2. If he sees somebody outside of our yard. Our 4 ft fence backs up against the park. He only goes out to potty and play - and is never left out there alone.
3. In the middle of the night if there is any noise at all. Usually it is the cat jumping on or off of something. Goldy sleeps in our bedroom with the door closed and we have an air purifier that we keep turned on, for the noise to try to drown out other noises.

#3 is the worst, because we usually don't hear the noise that made him bark, but when he barks, my husband and I wake up with our adrenaline going, and have a hard time going back to sleep

#1 is similar. If we are just relaxing watching tv and he does it (and it is LOUD), it shocks/scares us, and the adenaline is up.

#2 is not so bad. We realize he is just trying to protect us, and he stops as soon as we ask. 

The question is how do we stop the behavior? He usually only does it a few times. We have tried the squirt bottle. It does not help at all. We have tried to desinsitize him to the doorbell/knock. If we know it is coming, and tell him "shh", he will not bark. 

He is a very sensitive dog, so I am afraid to try a "bark collar"

Any suggestions???


----------



## NancyLu (Jul 28, 2006)

In obedience class we were taught to say 'quiet' and if they continure to skirt lime juice in their mouth. I found that sometimes that was difficult to get into the mouth. Summer hates it. We were then shown Binaca breath spray in a tube. That works really well because it's easy to hide and it's a quick spray with the benefit that it stops her from barking and makes breath smell really nice!


----------



## Carsonsdaddy (Nov 1, 2006)

Personally I think that sounds good. If he's only barking a few times and then stops, or stops when you tell him to, that's a good thing, IMO. We are working on that with Carson and I would love it if he only barked a few times, and then stopped.


----------



## Wilson's REAL Mom (Nov 10, 2006)

I agree with Jeremy. He's barking at appropriate times and only a few barks. He is a dog, after all. It doesn't sound like a problem.


----------



## jeffreyzone (Feb 8, 2006)

This is a tough one, because there are times that you'd probably like for Goldy to bark. If this is the case, you may want to hold off on desensitizing him from all barking.
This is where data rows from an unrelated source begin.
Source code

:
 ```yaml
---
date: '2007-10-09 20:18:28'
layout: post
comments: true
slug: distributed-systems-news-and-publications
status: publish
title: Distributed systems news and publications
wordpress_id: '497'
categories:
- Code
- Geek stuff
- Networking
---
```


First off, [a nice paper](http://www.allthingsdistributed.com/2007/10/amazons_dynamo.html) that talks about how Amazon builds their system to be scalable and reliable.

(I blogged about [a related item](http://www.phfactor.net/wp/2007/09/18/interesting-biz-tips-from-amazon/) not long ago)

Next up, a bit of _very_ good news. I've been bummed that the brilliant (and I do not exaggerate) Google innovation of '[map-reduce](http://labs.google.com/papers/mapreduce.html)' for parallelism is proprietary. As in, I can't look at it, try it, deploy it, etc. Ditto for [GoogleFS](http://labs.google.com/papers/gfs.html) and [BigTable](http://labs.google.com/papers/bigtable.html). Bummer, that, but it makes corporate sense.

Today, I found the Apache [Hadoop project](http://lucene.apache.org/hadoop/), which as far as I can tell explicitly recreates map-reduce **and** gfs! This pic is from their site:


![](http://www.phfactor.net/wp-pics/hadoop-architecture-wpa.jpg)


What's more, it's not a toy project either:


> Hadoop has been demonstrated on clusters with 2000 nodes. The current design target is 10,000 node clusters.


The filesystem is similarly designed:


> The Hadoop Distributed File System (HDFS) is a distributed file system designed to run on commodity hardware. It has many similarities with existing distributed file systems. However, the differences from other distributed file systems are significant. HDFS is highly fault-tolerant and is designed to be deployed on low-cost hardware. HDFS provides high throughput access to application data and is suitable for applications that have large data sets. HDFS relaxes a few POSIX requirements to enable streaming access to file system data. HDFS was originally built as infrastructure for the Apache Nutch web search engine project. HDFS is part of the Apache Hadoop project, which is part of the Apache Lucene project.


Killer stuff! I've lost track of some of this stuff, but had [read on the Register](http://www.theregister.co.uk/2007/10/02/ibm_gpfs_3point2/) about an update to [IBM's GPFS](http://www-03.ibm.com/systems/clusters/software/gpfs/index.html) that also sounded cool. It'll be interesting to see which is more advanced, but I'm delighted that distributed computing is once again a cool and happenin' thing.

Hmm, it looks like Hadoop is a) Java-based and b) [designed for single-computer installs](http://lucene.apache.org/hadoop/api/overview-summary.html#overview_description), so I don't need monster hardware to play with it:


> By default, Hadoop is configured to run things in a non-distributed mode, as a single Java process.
I agree with Carsonsdaddy; it sounds like you are making progress. I'd work on teaching him a "Quiet" command. When Goldy starts barking at the doorbell, get his attention and tell him "Quiet!" Have a reward ready for him when he gets it right. Don't go to the door or even budge until he stops the barking. Maybe you can enlist a neighbor to help out by ringing the doorbell for you.

At our house, I want my two to really go nuts if a solicitor comes to the door...or even approaches the door. But I don't want them to bark at everything that moves. Over the years, we have tuned-in wih them, and they'll pretty much go nuts when I want them to and be totally silent when I want them to. But it's taken a lot of time, patience, and rewards.

Hang in there. Goldy is doing what comes natural for him, and over time, you can shape his behavior to better suit your expectations and needs.


----------



## monomer (Apr 21, 2005)

Is the problem that Goldy is continuously barking (can't shut him up)? or is it just that he even barks at all?

If it's just a couple barks because he is startled, I don't know how much of that can be trained out of a dog, good luck there... my guess is he will eventually quit as he gets habituated to the noise (desensitized) to where it just seems like too much trouble to 'sound the alarm' anymore. Sidney became that way with the mailman's daily 'visits'.

If the problem is continuous barking... I will defer to the 'experts' who say... you must first get your dog to realize he is barking. Barking and whining etc. is often so natural to a dog, he doesn't even realize he is doing it... its like us breathing, unless someone calls it to our attention we don't even realize we are doing it. So to call your dog's attention to his barking you must first teach him to bark on command. Since barking at the right time can now bring on a 'goodie' the dog is aware of this action... now you can teach "quiet" or "shut-up" which means to stop the action of "barking".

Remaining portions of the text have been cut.